▶ What this task involves
If a line below includes the string "next", copy it.

[Plain-text document sources]

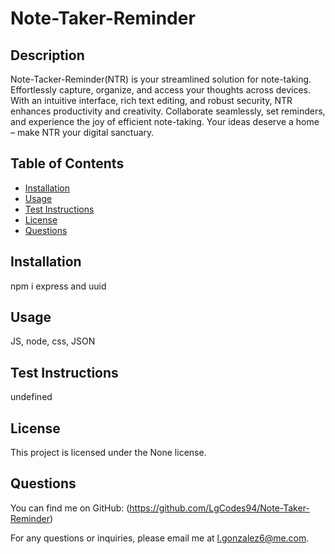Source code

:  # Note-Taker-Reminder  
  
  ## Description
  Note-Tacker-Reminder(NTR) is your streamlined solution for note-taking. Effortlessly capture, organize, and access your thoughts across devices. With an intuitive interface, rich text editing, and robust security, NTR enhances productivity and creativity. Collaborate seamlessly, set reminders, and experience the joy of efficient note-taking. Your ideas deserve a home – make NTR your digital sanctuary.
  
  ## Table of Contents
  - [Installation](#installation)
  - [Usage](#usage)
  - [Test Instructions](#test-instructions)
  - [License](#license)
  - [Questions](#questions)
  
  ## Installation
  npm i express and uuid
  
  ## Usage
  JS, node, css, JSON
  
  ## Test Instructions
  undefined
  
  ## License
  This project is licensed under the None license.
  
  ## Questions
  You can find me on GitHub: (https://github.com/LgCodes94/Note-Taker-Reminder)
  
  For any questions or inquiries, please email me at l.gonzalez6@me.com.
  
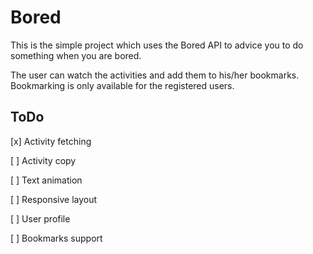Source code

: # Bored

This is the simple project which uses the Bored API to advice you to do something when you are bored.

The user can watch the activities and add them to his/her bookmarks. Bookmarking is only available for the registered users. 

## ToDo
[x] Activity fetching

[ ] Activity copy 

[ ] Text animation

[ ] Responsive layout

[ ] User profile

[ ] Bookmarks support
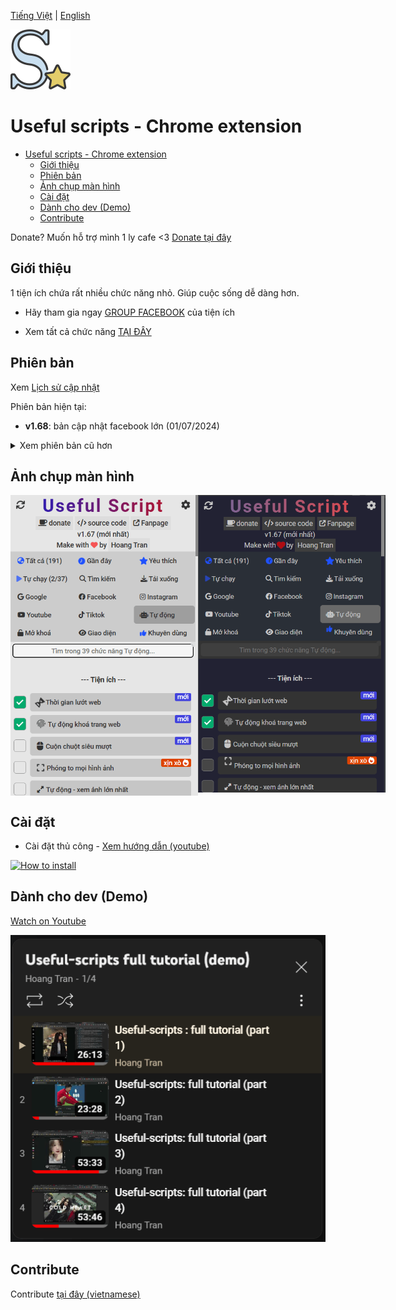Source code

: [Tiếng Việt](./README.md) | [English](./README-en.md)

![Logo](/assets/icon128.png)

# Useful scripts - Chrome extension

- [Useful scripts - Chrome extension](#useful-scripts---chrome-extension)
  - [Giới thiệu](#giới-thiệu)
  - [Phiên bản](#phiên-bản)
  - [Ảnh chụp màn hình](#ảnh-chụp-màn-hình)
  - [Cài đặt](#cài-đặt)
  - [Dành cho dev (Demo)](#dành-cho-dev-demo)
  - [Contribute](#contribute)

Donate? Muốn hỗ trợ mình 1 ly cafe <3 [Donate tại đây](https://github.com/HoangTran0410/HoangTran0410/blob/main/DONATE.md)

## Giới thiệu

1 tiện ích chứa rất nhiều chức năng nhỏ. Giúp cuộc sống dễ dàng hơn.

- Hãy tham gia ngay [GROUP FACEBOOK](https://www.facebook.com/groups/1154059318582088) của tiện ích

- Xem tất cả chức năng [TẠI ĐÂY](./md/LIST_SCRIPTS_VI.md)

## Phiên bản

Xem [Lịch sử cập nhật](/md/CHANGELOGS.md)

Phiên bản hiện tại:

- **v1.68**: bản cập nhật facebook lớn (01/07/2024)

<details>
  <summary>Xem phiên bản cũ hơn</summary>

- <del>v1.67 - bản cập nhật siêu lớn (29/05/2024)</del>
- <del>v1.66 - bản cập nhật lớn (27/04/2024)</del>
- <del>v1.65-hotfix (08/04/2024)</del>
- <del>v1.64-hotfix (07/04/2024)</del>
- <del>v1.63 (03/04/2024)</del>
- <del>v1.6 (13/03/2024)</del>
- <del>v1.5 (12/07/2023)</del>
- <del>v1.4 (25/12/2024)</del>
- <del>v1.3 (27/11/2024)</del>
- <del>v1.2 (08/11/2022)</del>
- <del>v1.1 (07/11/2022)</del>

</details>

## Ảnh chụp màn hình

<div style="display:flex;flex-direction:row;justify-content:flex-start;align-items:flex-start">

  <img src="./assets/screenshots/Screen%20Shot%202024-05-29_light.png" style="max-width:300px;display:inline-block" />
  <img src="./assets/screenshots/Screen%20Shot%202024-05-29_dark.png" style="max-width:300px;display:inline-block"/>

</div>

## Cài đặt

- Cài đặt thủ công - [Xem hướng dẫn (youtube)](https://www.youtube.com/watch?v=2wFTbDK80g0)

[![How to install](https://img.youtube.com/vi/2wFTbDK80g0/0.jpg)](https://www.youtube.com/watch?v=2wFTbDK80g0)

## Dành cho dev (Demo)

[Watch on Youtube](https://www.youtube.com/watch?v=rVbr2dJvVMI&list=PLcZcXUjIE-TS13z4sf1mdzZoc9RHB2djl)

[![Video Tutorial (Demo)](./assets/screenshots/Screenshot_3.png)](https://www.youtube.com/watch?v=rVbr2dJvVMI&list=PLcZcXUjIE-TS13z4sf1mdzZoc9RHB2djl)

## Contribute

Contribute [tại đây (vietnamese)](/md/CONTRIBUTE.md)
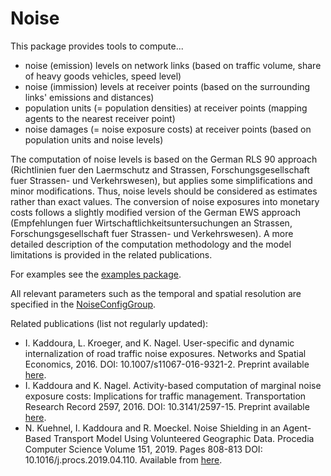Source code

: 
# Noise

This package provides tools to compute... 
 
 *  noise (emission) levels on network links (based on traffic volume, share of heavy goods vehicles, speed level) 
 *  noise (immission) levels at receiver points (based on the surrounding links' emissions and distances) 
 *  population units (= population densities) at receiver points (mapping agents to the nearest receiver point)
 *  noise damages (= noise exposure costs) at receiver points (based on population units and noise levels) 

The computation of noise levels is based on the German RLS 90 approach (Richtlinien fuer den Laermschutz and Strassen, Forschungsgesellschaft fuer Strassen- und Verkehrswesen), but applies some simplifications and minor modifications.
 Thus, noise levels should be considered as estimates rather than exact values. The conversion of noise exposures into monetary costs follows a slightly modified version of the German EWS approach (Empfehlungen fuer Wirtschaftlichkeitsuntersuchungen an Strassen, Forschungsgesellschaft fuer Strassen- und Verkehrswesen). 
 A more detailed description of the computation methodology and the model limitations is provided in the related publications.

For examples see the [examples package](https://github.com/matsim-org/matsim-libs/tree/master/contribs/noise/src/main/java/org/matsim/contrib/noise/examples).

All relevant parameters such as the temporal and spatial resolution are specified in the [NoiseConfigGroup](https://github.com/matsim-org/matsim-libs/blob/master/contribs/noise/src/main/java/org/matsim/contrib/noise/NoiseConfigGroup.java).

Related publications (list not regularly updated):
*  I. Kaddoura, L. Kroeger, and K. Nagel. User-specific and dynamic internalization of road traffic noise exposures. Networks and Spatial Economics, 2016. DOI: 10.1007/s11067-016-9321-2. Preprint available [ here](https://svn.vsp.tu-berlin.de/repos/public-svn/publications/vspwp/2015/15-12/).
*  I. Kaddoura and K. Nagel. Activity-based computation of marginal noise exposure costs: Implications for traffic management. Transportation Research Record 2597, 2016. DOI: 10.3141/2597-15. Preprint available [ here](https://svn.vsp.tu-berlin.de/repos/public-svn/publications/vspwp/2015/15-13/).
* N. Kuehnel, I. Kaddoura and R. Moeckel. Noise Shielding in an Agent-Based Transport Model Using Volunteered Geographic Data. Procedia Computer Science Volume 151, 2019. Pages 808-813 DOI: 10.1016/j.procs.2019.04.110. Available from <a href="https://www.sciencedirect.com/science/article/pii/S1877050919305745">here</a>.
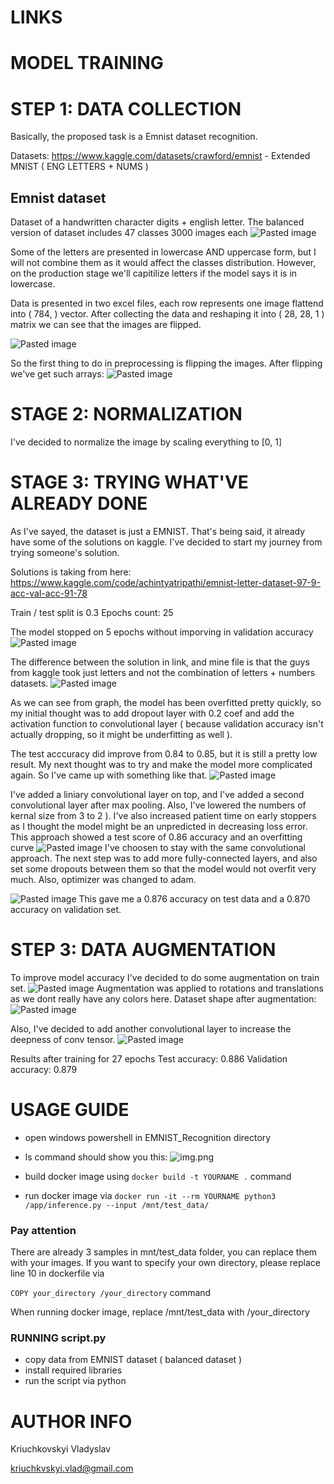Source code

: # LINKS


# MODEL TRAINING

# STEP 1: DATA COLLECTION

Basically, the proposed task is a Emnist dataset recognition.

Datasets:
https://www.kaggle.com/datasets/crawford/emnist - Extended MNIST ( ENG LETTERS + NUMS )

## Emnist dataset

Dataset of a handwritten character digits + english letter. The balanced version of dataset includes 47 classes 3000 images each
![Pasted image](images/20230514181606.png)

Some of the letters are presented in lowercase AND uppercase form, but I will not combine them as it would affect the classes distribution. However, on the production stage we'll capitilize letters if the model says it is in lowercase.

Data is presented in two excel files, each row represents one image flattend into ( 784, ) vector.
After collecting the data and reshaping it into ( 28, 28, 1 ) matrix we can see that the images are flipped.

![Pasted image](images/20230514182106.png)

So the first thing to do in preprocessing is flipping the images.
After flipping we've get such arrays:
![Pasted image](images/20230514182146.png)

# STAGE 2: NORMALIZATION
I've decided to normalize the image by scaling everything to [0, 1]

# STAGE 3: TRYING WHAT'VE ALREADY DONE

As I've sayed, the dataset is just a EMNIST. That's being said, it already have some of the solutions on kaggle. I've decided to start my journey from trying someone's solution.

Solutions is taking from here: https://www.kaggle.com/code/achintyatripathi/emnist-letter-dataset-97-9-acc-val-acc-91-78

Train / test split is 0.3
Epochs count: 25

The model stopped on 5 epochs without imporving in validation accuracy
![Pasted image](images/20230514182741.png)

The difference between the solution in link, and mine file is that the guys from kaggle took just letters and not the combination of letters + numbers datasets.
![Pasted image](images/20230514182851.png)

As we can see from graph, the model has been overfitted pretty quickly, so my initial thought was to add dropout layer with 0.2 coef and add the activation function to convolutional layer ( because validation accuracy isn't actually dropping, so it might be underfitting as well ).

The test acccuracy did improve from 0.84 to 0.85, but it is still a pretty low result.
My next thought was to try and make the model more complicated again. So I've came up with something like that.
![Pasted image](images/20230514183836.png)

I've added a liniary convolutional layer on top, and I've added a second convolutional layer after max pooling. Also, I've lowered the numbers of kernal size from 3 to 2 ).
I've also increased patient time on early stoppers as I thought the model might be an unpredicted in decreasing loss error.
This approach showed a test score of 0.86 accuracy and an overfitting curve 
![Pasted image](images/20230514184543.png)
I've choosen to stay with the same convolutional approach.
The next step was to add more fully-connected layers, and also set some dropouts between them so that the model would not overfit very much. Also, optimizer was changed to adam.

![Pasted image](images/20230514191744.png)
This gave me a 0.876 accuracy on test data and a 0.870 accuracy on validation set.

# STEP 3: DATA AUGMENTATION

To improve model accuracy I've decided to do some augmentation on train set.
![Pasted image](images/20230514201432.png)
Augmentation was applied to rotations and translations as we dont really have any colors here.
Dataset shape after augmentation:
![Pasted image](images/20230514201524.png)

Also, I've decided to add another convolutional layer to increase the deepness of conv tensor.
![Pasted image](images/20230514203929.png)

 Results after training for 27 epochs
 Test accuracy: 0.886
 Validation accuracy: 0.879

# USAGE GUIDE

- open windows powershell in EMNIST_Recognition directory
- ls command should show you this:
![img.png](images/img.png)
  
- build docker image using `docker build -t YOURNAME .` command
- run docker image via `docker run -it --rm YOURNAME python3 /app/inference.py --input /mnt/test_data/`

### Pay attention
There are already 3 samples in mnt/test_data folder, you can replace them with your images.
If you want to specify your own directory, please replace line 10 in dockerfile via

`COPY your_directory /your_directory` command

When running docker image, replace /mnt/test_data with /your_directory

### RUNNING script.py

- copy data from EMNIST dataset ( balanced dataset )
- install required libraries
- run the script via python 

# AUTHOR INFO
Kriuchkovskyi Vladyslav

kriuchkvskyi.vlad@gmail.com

▶ Task answer
My next thought was to try and make the model more complicated again. So I've came up with something like that.
The next step was to add more fully-connected layers, and also set some dropouts between them so that the model would not overfit very much. Also, optimizer was changed to adam.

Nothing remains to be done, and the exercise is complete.